Meloni l’europea
Ad uscirne con le ossa rotta sono le leadership francesi e tedesche. Macron in Francia ha sciolto il Parlamento, il governo del cancelliere tedesco Scholz barcolla. Una circostanza, questa, che di sicuro favorirà Giorgia Meloni, il cui governo è uscito più che rafforzato da questa tornata elettorale
Il voto alle elezioni europee se da un lato conferma la vittoria e la crescita dei popolari, dall’altro evidenzia anche che gli europei guardano sempre più a destra.
Ad uscirne con le ossa rotta sono le leadership francesi e tedesche. Macron in Francia ha sciolto il Parlamento, il governo del cancelliere tedesco Scholz barcolla. Una circostanza, questa, che di sicuro favorirà Giorgia Meloni, il cui governo è uscito più che rafforzato da questa tornata elettorale. Insomma, l’Italia potrà sfruttare questa situazione e contare oltre che pretendere di più a Bruxelles.
Certo che la vita è strana e non fa mai difetto un po’ di fortuna. Meno di due anni fa la Meloni, sul cui europeismo c’era molto da dubitare, era attesa alla prova del fuoco nei rapporti con le istituzioni europee. In molti, a sinistra soprattutto, erano convinti che la nostra premier si sarebbe trovata in difficoltà se non addirittura essere bastonata dalla politica comunitaria. E invece le cose sono andate diversamente. Brava la Meloni a smussare gli angoli e a dire quello che pensava ma senza rompere. Anzi, ha intessuto rapporti a dir poco eccellenti con la presidente della Commissione Ursula von der Leyen e con la presidente del Parlamento europeo Roberta Metsola. Merito, è onesto riconoscerlo, delle indubbie capacità diplomatiche e della duttilità politica della Meloni. L’attuale congiuntura politica europea, però, è un’opportunità insperata che la nostra premier può e deve cogliere per il bene del nostro Paese.
Il voto europeo degli italiani si presta, tuttavia, a qualche altra considerazione.
Il Pd, tanto per cominciare, si è ripreso quel ruolo di leadership conteso dal Movimento 5 Stelle e messo in discussione dalle continue diatribe interne. Prima fra tutte, quella con il governatore campano De Luca. Anche in questo caso, una certa duttilità politica da parte della Schlein ha fatto sì che il partito si compattasse in vista del voto.
Molto probabilmente, però, la Schlein è stata indirettamente aiutata dalla “follia” politica che ha visto protagonisti in quest’ultimo anno Renzi e Calenda. I due, per un protagonismo sfrenato, hanno gettato alle ortiche la costruzione di un polo democratico e riformista, che poteva catalizzare il voto moderato ben oltre i consensi ricevuti dalle due liste l’una contro l’altra armata. In altre parole, politicamente due sciagurati. La decenza imporrebbe che i due non solo si coprissero il capo di cenere, ma che si ritirassero dall’agone politico. Siamo, però, in Italia e non in un civile paese anglosassone, per cui il duo Calenda-Renzi continuerà ad imperversare e a far danni.

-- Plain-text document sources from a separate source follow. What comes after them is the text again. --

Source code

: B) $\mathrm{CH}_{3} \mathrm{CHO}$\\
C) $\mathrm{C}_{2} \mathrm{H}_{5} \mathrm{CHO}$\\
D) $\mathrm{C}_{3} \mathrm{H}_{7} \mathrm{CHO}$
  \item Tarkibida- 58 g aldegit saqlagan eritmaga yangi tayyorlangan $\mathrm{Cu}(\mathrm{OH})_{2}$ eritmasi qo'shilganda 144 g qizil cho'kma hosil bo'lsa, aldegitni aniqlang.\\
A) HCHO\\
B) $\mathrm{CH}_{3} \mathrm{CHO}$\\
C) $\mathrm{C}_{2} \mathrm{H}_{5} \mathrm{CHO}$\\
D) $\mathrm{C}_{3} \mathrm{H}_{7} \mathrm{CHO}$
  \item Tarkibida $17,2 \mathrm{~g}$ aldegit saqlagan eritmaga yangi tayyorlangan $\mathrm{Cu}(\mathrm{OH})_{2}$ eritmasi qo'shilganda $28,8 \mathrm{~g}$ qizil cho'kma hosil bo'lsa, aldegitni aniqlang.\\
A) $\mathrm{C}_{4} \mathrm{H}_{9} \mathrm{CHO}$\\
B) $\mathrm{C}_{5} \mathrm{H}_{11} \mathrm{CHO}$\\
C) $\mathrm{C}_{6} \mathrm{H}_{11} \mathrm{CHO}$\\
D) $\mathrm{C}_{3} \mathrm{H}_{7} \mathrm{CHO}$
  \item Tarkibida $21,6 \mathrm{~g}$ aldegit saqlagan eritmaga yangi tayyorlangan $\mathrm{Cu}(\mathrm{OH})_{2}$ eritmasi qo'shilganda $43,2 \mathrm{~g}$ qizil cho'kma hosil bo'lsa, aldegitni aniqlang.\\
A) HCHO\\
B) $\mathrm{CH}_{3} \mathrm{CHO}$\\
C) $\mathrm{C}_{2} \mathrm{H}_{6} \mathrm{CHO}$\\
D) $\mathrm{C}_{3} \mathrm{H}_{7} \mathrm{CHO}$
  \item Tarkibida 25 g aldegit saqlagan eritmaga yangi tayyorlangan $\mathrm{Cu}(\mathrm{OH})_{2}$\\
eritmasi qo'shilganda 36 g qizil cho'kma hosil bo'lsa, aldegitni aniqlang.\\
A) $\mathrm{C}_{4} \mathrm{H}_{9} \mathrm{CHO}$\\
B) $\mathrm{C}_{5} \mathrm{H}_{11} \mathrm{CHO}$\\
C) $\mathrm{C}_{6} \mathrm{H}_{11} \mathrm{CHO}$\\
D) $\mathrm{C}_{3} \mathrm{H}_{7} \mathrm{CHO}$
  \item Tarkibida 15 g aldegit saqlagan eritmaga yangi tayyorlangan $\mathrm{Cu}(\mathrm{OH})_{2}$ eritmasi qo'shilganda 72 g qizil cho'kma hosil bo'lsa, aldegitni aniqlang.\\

Un’ultima annotazione, che riguarda la destra.
Fino ad adesso, anche nei dibattiti di queste ultime ore, da sinistra viene contrastata una destra europea sovranista, autoritaria e retriva. La verità è che, invece, sembrano essere presenti due destre. Una europeista e atlantista. L’altra, invece, nazionalista oltre che filo-putiniana e filo-trumpiana, qual è quella della francese Le Pen. Lo stesso avviene nel nostro Paese con l’attuale maggioranza di governo tra la componente della destra atlantista della Meloni e quella sovranista di Salvini e Vannacci. Questo per dire anche che nell’attuale centrodestra non mancheranno contrasti e dissapori soprattutto sui temi di politica estera. Per fortuna della Meloni la Lega salviniana esce fortemente ridimensionata da quest’ultima consultazione e superata dall’altro alleato, ovvero da una Forza Italia in crescita e decisamente ancorata ai valori popolari ed europeisti.
In conclusione, al di là del successo personale conseguito, queste elezioni per la Meloni non potevano assolutamente andare meglio.